# BRIEF
Please reproduce the entries exactly, skipping each picture.

== Segment start ==

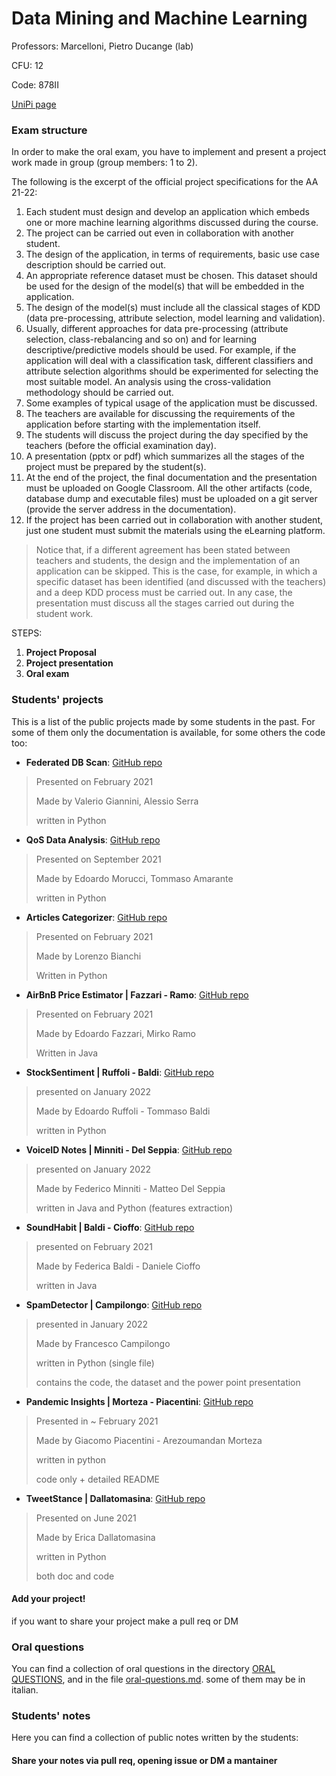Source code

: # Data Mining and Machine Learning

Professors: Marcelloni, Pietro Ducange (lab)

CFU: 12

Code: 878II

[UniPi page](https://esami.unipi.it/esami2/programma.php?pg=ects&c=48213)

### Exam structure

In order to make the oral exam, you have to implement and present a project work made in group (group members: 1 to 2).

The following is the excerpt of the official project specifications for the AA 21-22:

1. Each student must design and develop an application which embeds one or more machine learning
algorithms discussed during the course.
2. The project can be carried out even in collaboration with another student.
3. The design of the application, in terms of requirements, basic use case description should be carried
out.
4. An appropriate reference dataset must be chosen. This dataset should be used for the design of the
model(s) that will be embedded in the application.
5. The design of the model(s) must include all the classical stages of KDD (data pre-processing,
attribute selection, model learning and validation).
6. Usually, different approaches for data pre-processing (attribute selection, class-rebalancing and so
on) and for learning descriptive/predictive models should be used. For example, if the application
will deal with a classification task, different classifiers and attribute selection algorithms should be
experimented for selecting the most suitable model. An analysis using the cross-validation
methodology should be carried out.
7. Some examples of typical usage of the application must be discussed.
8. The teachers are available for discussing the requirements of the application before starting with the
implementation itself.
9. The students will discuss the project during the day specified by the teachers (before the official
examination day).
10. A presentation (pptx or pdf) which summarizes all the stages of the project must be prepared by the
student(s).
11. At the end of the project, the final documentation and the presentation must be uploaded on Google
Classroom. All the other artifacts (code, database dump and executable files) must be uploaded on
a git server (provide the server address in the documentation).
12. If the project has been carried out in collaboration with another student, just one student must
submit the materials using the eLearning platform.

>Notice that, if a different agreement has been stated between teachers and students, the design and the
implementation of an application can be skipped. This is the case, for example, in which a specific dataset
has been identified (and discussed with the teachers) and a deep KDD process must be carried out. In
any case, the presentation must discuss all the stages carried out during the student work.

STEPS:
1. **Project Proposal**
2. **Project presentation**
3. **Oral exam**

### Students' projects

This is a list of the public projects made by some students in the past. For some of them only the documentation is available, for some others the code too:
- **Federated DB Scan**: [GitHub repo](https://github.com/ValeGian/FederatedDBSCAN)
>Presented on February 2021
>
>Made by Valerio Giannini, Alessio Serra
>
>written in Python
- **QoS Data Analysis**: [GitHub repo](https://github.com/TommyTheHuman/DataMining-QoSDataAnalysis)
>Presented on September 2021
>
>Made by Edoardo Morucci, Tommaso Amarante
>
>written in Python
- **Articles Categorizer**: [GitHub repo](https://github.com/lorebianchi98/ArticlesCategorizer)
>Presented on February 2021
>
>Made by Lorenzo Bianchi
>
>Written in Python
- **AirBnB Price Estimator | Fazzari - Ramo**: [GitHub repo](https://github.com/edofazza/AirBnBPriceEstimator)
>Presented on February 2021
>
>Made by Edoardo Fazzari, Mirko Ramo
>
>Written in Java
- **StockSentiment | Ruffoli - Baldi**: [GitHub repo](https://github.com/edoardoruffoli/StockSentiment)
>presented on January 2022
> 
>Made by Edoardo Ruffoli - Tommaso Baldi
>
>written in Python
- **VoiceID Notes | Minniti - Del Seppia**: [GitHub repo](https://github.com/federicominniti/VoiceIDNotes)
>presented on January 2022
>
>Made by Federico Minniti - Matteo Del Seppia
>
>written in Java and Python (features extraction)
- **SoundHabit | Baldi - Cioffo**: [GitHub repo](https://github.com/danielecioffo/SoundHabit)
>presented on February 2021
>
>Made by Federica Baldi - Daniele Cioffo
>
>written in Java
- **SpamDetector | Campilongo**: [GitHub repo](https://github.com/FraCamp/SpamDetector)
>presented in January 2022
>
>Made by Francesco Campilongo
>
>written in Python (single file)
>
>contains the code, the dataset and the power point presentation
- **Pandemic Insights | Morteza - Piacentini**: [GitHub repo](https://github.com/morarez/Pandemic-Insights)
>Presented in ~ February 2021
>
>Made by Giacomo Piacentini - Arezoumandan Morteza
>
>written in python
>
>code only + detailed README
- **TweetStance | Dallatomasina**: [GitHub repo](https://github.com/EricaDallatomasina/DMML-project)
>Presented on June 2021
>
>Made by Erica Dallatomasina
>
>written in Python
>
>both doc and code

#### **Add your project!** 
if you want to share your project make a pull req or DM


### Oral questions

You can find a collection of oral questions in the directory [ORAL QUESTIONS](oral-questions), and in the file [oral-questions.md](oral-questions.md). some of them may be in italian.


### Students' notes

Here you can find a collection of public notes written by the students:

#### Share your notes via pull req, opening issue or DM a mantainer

== Segment end ==

# RESPONSE TO THIS EXERCISE
Source code

: # Data Mining and Machine Learning

Professors: Marcelloni, Pietro Ducange (lab)

CFU: 12

Code: 878II

[UniPi page](https://esami.unipi.it/esami2/programma.php?pg=ects&c=48213)

### Exam structure

In order to make the oral exam, you have to implement and present a project work made in group (group members: 1 to 2).

The following is the excerpt of the official project specifications for the AA 21-22:

1. Each student must design and develop an application which embeds one or more machine learning
algorithms discussed during the course.
2. The project can be carried out even in collaboration with another student.
3. The design of the application, in terms of requirements, basic use case description should be carried
out.
4. An appropriate reference dataset must be chosen. This dataset should be used for the design of the
model(s) that will be embedded in the application.
5. The design of the model(s) must include all the classical stages of KDD (data pre-processing,
attribute selection, model learning and validation).
6. Usually, different approaches for data pre-processing (attribute selection, class-rebalancing and so
on) and for learning descriptive/predictive models should be used. For example, if the application
will deal with a classification task, different classifiers and attribute selection algorithms should be
experimented for selecting the most suitable model. An analysis using the cross-validation
methodology should be carried out.
7. Some examples of typical usage of the application must be discussed.
8. The teachers are available for discussing the requirements of the application before starting with the
implementation itself.
9. The students will discuss the project during the day specified by the teachers (before the official
examination day).
10. A presentation (pptx or pdf) which summarizes all the stages of the project must be prepared by the
student(s).
11. At the end of the project, the final documentation and the presentation must be uploaded on Google
Classroom. All the other artifacts (code, database dump and executable files) must be uploaded on
a git server (provide the server address in the documentation).
12. If the project has been carried out in collaboration with another student, just one student must
submit the materials using the eLearning platform.

>Notice that, if a different agreement has been stated between teachers and students, the design and the
implementation of an application can be skipped. This is the case, for example, in which a specific dataset
has been identified (and discussed with the teachers) and a deep KDD process must be carried out. In
any case, the presentation must discuss all the stages carried out during the student work.

STEPS:
1. **Project Proposal**
2. **Project presentation**
3. **Oral exam**

### Students' projects

This is a list of the public projects made by some students in the past. For some of them only the documentation is available, for some others the code too:
- **Federated DB Scan**: [GitHub repo](https://github.com/ValeGian/FederatedDBSCAN)
>Presented on February 2021
>
>Made by Valerio Giannini, Alessio Serra
>
>written in Python
- **QoS Data Analysis**: [GitHub repo](https://github.com/TommyTheHuman/DataMining-QoSDataAnalysis)
>Presented on September 2021
>
>Made by Edoardo Morucci, Tommaso Amarante
>
>written in Python
- **Articles Categorizer**: [GitHub repo](https://github.com/lorebianchi98/ArticlesCategorizer)
>Presented on February 2021
>
>Made by Lorenzo Bianchi
>
>Written in Python
- **AirBnB Price Estimator | Fazzari - Ramo**: [GitHub repo](https://github.com/edofazza/AirBnBPriceEstimator)
>Presented on February 2021
>
>Made by Edoardo Fazzari, Mirko Ramo
>
>Written in Java
- **StockSentiment | Ruffoli - Baldi**: [GitHub repo](https://github.com/edoardoruffoli/StockSentiment)
>presented on January 2022
> 
>Made by Edoardo Ruffoli - Tommaso Baldi
>
>written in Python
- **VoiceID Notes | Minniti - Del Seppia**: [GitHub repo](https://github.com/federicominniti/VoiceIDNotes)
>presented on January 2022
>
>Made by Federico Minniti - Matteo Del Seppia
>
>written in Java and Python (features extraction)
- **SoundHabit | Baldi - Cioffo**: [GitHub repo](https://github.com/danielecioffo/SoundHabit)
>presented on February 2021
>
>Made by Federica Baldi - Daniele Cioffo
>
>written in Java
- **SpamDetector | Campilongo**: [GitHub repo](https://github.com/FraCamp/SpamDetector)
>presented in January 2022
>
>Made by Francesco Campilongo
>
>written in Python (single file)
>
>contains the code, the dataset and the power point presentation
- **Pandemic Insights | Morteza - Piacentini**: [GitHub repo](https://github.com/morarez/Pandemic-Insights)
>Presented in ~ February 2021
>
>Made by Giacomo Piacentini - Arezoumandan Morteza
>
>written in python
>
>code only + detailed README
- **TweetStance | Dallatomasina**: [GitHub repo](https://github.com/EricaDallatomasina/DMML-project)
>Presented on June 2021
>
>Made by Erica Dallatomasina
>
>written in Python
>
>both doc and code

#### **Add your project!** 
if you want to share your project make a pull req or DM


### Oral questions

You can find a collection of oral questions in the directory [ORAL QUESTIONS](oral-questions), and in the file [oral-questions.md](oral-questions.md). some of them may be in italian.


### Students' notes

Here you can find a collection of public notes written by the students:

#### Share your notes via pull req, opening issue or DM a mantainer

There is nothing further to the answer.